• **Work instruction**
Among the entries that follow, count the lines that contain the word "Xaml" and say how many there are, writing nothing else.

(Collected data)

★ ★ ★

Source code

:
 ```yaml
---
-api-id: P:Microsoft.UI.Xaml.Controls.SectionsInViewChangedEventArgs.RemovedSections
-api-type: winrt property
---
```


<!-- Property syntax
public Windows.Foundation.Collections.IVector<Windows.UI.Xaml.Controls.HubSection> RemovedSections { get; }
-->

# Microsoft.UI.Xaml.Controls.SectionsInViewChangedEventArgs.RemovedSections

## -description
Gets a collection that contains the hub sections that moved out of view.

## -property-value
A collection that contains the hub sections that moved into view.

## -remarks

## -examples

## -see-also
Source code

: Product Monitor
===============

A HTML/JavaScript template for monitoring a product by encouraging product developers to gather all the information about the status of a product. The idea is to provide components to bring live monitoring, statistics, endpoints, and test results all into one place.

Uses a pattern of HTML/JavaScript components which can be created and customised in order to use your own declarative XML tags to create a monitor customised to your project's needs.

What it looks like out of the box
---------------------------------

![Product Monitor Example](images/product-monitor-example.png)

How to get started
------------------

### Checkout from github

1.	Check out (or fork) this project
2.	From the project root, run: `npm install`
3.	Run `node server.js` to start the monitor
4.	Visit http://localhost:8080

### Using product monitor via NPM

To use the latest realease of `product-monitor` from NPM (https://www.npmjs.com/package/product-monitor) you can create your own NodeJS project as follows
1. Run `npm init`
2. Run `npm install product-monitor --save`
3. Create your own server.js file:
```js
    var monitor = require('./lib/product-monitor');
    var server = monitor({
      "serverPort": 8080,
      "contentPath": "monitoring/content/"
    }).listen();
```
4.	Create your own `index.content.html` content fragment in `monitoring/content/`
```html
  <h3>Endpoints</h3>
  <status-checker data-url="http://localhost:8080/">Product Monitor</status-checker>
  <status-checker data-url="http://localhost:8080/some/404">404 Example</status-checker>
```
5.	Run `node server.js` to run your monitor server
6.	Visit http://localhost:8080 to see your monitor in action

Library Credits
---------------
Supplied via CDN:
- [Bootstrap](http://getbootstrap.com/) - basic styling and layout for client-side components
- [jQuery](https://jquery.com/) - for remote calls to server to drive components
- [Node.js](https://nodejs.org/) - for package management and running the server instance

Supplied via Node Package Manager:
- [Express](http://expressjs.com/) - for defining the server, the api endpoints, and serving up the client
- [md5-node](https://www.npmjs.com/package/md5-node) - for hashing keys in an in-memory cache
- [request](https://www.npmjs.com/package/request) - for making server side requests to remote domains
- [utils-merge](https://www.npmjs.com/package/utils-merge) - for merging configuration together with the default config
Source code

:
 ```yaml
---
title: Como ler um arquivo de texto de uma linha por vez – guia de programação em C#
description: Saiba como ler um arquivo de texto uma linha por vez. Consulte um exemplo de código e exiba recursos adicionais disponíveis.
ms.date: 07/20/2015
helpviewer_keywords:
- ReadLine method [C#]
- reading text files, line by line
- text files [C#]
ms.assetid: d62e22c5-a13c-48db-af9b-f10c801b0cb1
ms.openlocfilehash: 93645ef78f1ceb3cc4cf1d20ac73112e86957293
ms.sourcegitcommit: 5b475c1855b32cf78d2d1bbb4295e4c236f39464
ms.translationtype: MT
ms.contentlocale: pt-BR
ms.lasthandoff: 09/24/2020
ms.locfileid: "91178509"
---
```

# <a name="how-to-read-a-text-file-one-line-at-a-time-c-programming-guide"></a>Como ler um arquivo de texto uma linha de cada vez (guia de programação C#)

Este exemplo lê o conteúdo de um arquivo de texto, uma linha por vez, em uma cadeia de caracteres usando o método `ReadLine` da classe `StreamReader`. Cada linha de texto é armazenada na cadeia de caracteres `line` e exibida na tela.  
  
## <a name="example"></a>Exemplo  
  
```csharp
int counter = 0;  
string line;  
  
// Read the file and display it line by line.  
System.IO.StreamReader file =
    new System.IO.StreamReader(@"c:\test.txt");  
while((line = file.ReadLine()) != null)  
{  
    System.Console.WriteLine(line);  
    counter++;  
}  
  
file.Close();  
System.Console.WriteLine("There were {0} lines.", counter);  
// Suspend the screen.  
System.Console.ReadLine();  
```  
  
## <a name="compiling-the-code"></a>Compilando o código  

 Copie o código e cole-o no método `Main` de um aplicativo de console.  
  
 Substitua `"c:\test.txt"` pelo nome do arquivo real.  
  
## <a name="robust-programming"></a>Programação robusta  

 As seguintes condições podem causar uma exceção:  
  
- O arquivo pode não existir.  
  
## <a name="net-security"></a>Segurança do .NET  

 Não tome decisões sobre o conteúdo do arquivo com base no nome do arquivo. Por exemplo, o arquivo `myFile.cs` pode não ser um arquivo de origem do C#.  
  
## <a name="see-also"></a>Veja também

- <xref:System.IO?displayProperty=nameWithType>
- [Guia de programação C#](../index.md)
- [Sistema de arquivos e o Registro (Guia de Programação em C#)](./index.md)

★ ★ ★

• **Written reply**
3